# Buck converter with op-amp, inductor issues when load changes

I'm looking at the designs for a simple buck converter which has the P mosfet, inductor, capacitor and reverse based diode. Instead of PWM, I'm trying out to use an op-amp to switch the P mosfet but one thing that I notice is that if the load changes from low resistance to high resistance then the inductor spikes the voltage on the load to double what it is until it can re-stablise. (This is all in simulation)

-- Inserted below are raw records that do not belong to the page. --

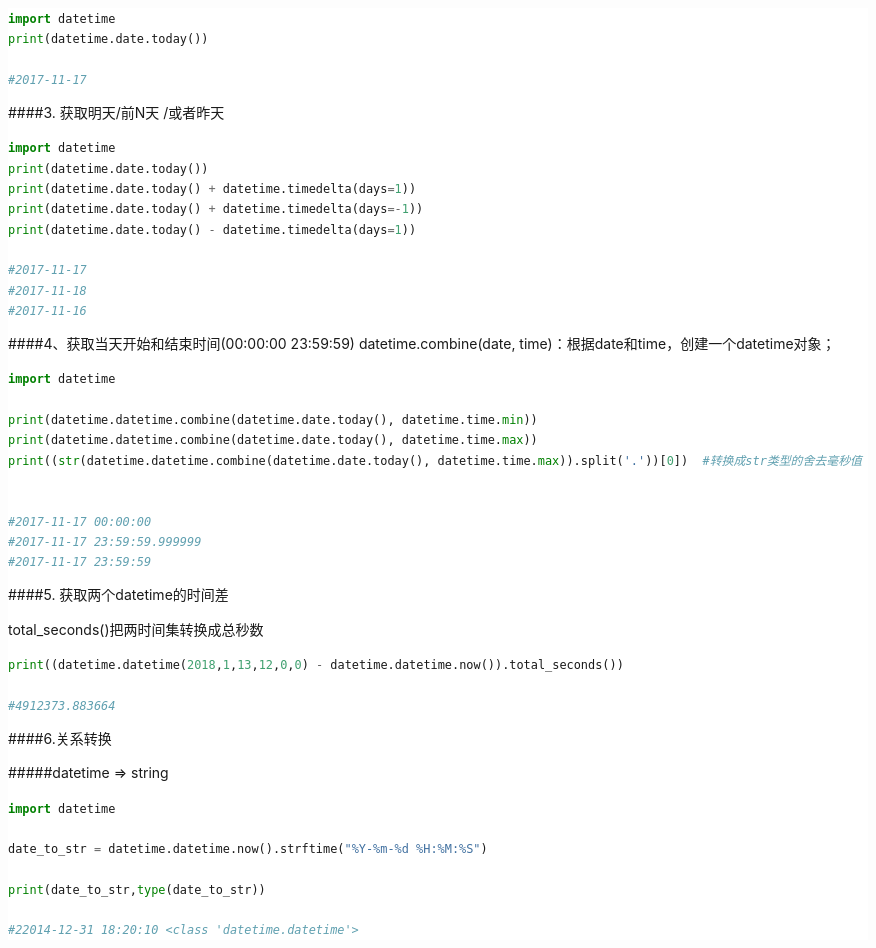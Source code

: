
 ```python
import datetime
print(datetime.date.today())

#2017-11-17
```

####3. 获取明天/前N天 /或者昨天
```python
import datetime
print(datetime.date.today())
print(datetime.date.today() + datetime.timedelta(days=1))
print(datetime.date.today() + datetime.timedelta(days=-1))
print(datetime.date.today() - datetime.timedelta(days=1))

#2017-11-17
#2017-11-18
#2017-11-16
```
####4、获取当天开始和结束时间(00:00:00 23:59:59)
datetime.combine(date, time)：根据date和time，创建一个datetime对象；

```python
import datetime

print(datetime.datetime.combine(datetime.date.today(), datetime.time.min))
print(datetime.datetime.combine(datetime.date.today(), datetime.time.max))
print((str(datetime.datetime.combine(datetime.date.today(), datetime.time.max)).split('.'))[0])  #转换成str类型的舍去毫秒值


#2017-11-17 00:00:00
#2017-11-17 23:59:59.999999
#2017-11-17 23:59:59
```

####5. 获取两个datetime的时间差

total_seconds()把两时间集转换成总秒数

```python
print((datetime.datetime(2018,1,13,12,0,0) - datetime.datetime.now()).total_seconds())

#4912373.883664
```
####6.关系转换 

#####datetime => string 

```python
import datetime

date_to_str = datetime.datetime.now().strftime("%Y-%m-%d %H:%M:%S")

print(date_to_str,type(date_to_str))

#22014-12-31 18:20:10 <class 'datetime.datetime'>
```
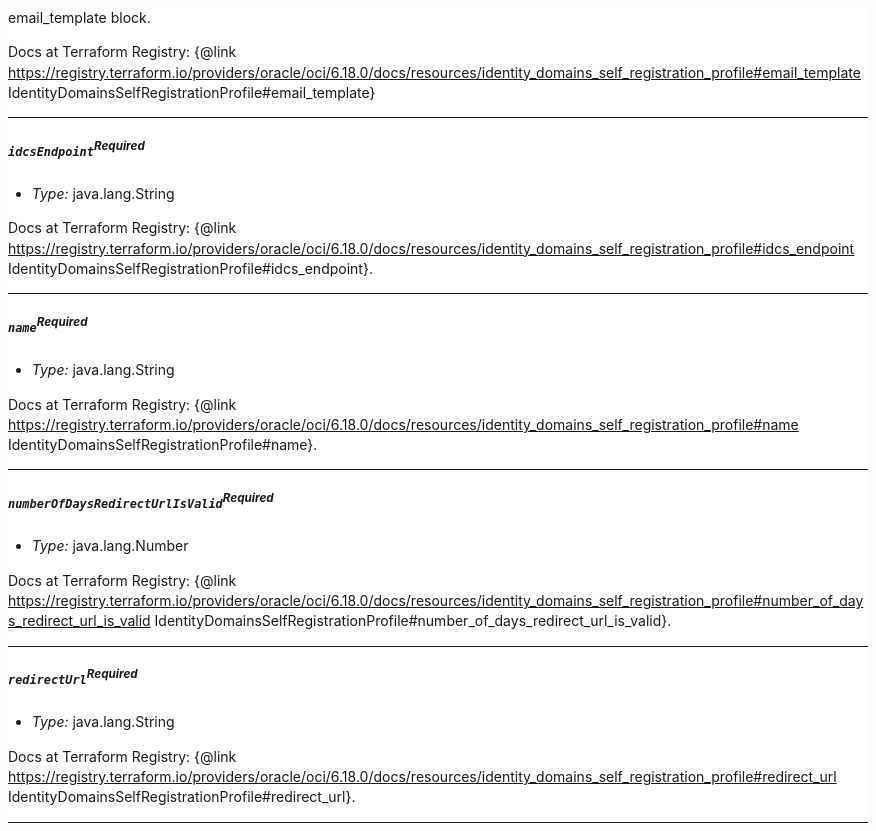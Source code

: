 email_template block.

Docs at Terraform Registry: {@link https://registry.terraform.io/providers/oracle/oci/6.18.0/docs/resources/identity_domains_self_registration_profile#email_template IdentityDomainsSelfRegistrationProfile#email_template}

---

##### `idcsEndpoint`<sup>Required</sup> <a name="idcsEndpoint" id="rhizo-co-terraform-provider-oci.identityDomainsSelfRegistrationProfile.IdentityDomainsSelfRegistrationProfile.Initializer.parameter.idcsEndpoint"></a>

- *Type:* java.lang.String

Docs at Terraform Registry: {@link https://registry.terraform.io/providers/oracle/oci/6.18.0/docs/resources/identity_domains_self_registration_profile#idcs_endpoint IdentityDomainsSelfRegistrationProfile#idcs_endpoint}.

---

##### `name`<sup>Required</sup> <a name="name" id="rhizo-co-terraform-provider-oci.identityDomainsSelfRegistrationProfile.IdentityDomainsSelfRegistrationProfile.Initializer.parameter.name"></a>

- *Type:* java.lang.String

Docs at Terraform Registry: {@link https://registry.terraform.io/providers/oracle/oci/6.18.0/docs/resources/identity_domains_self_registration_profile#name IdentityDomainsSelfRegistrationProfile#name}.

---

##### `numberOfDaysRedirectUrlIsValid`<sup>Required</sup> <a name="numberOfDaysRedirectUrlIsValid" id="rhizo-co-terraform-provider-oci.identityDomainsSelfRegistrationProfile.IdentityDomainsSelfRegistrationProfile.Initializer.parameter.numberOfDaysRedirectUrlIsValid"></a>

- *Type:* java.lang.Number

Docs at Terraform Registry: {@link https://registry.terraform.io/providers/oracle/oci/6.18.0/docs/resources/identity_domains_self_registration_profile#number_of_days_redirect_url_is_valid IdentityDomainsSelfRegistrationProfile#number_of_days_redirect_url_is_valid}.

---

##### `redirectUrl`<sup>Required</sup> <a name="redirectUrl" id="rhizo-co-terraform-provider-oci.identityDomainsSelfRegistrationProfile.IdentityDomainsSelfRegistrationProfile.Initializer.parameter.redirectUrl"></a>

- *Type:* java.lang.String

Docs at Terraform Registry: {@link https://registry.terraform.io/providers/oracle/oci/6.18.0/docs/resources/identity_domains_self_registration_profile#redirect_url IdentityDomainsSelfRegistrationProfile#redirect_url}.

---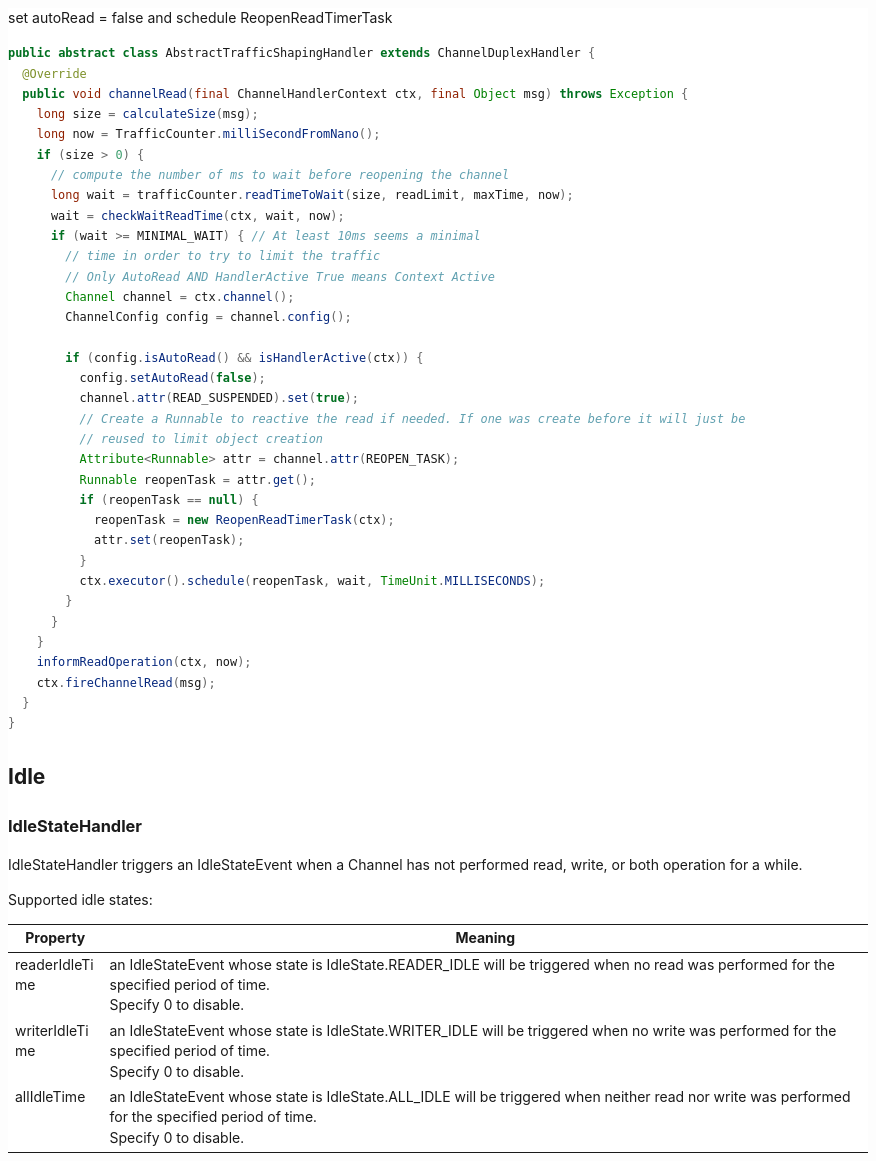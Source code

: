 set autoRead = false and schedule ReopenReadTimerTask

```java
public abstract class AbstractTrafficShapingHandler extends ChannelDuplexHandler {
  @Override
  public void channelRead(final ChannelHandlerContext ctx, final Object msg) throws Exception {
    long size = calculateSize(msg);
    long now = TrafficCounter.milliSecondFromNano();
    if (size > 0) {
      // compute the number of ms to wait before reopening the channel
      long wait = trafficCounter.readTimeToWait(size, readLimit, maxTime, now);
      wait = checkWaitReadTime(ctx, wait, now);
      if (wait >= MINIMAL_WAIT) { // At least 10ms seems a minimal
        // time in order to try to limit the traffic
        // Only AutoRead AND HandlerActive True means Context Active
        Channel channel = ctx.channel();
        ChannelConfig config = channel.config();

        if (config.isAutoRead() && isHandlerActive(ctx)) {
          config.setAutoRead(false);
          channel.attr(READ_SUSPENDED).set(true);
          // Create a Runnable to reactive the read if needed. If one was create before it will just be
          // reused to limit object creation
          Attribute<Runnable> attr = channel.attr(REOPEN_TASK);
          Runnable reopenTask = attr.get();
          if (reopenTask == null) {
            reopenTask = new ReopenReadTimerTask(ctx);
            attr.set(reopenTask);
          }
          ctx.executor().schedule(reopenTask, wait, TimeUnit.MILLISECONDS);
        }
      }
    }
    informReadOperation(ctx, now);
    ctx.fireChannelRead(msg);
  }
}
```

## Idle

### IdleStateHandler

IdleStateHandler triggers an IdleStateEvent when a Channel has not performed read, write, or both operation for a while.

Supported idle states:


| Property       | Meaning                                                                                                                                                                      |
| ---------------- | ------------------------------------------------------------------------------------------------------------------------------------------------------------------------------ |
| readerIdleTime | an IdleStateEvent whose state is IdleState.READER_IDLE will be triggered when no read was performed for the specified period of time.<br />Specify 0 to disable.             |
| writerIdleTime | an IdleStateEvent whose state is IdleState.WRITER_IDLE will be triggered when no write was performed for the specified period of time.<br />Specify 0 to disable.            |
| allIdleTime    | an IdleStateEvent whose state is IdleState.ALL_IDLE will be triggered when neither read nor write was performed for the specified period of time.<br />Specify 0 to disable. |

Is this happening because I'm using the op-amp? How does using PWM affect the inductor in such a way that if the load would change from say 10 ohms to 100 ohms that the inductor won't spike the voltage? Perhaps PWM / fast switching keeps the inductor with such a low charge that when the load changes, the inductor doesn't have nearly enough voltage to do anything?

Cheers.

• Using an op-amp instead of a PWM doesn't convey enough information. Can you give a schematic of your control circuit? – Stephen Collings Sep 24 '13 at 14:32
• Yes, we really need a schematic of what you are trying to do. – Joe Hass Sep 24 '13 at 15:31

For any given load, a switcher will transfer a given amount of energy thousands of times per second. This is how the buck regulator works.

Let's say your op-amp is switching at 10kHz (because it's a slow sort of device and will have slew rate problems compared to other devices). Let's also say you are aiming to deliver 5V across a 10 ohm resistor. Resistor power is 25/10 watts = 2.5 watts.

To calculate energy per switching cycle divide this power by frequency because power = joules per second. At 10kHz, the energy you transfer per switch cycle is 250$\mu J$.

This energy powers your load resistor but, if you removed your load resistor, this energy gets dumped into the output capacitor and its voltage rises a little (or a lot) higher than normal.

Let's say your output capacitor is 10uF - if suddenly it was imbibed with 250$\mu J$, how much would it rise in voltage?

We know that capacitor energy is $\dfrac{C V^2}{2}$ therefore we can calculate the voltage rise and this is: -

$\sqrt{\dfrac{250\times 10^{-6} \times 2}{10\times 10^{-6}}}$ = 7.07V.

It's a little bit subtler than this - in the above I assumed the capacitor was being charged with energy from a zero voltage state. In fact it already has 5V across it and this means that the previously stored energy + influx energy (from the inductor) is 125$\mu J$ + 250$\mu J$ = 375$\mu J$.

If you do the reverse math, the peak voltage on the capacitor becomes 8.66V i.e. 3.66 volts higher than the 5V rail.

You could put an argument together to consider the losses in the diode also - this may trim half a volt of the absolute peak voltage.

So, you either need to increase the capacitance a lot or, decrease the transfer energy by increasing the operating frequency. Modern switchers regularly operate at 500kHz and this means the energy per cycle reduces from 250$\mu J$ to 5$\mu J$ in this example.

Should this be the case (500kHz operation), the rogue energy from the inductor would make the capacitor's stored energy 130$\mu J$ and this means a peak voltage of 5.1 volts - probably quite acceptable for load dumping on a switcher.

Operating at higher frequencies requires faster silicon but, the ability to control load variations (and their repercussions), on a cyclic basis, means much tighter control of the output voltage.

This is just an example to see where you might be going wrong.

An OpAmp will not be able to directly control the state of a MOSFET. The OpAmp will be too limited in output impedance, slew rate, and output voltage swing. You are going to want a device that can switch quickly while driving the gate capacitance of a FET.

There are different ways to control the on and off time of the FET. PWM is the most used, but there is also constant on time and constant off time. Constant on time and constant off time can be used in a hysteretic regulation approach, using a comparator to sense the output voltage relative to a reference. Whatever control technique you try, you will need to bound the on or off time of the switch somehow to have any reasonable control of output voltage.

As to the overshoot you see when the load changes:

Did you put resistance in series with the inductor and capacitor in the simulation? Real parts have loss. If you have no loss in the buck inductor and filter capacitor, filter Q will be very high. High Q LC filters will ring to 2 times Vin on application of a step.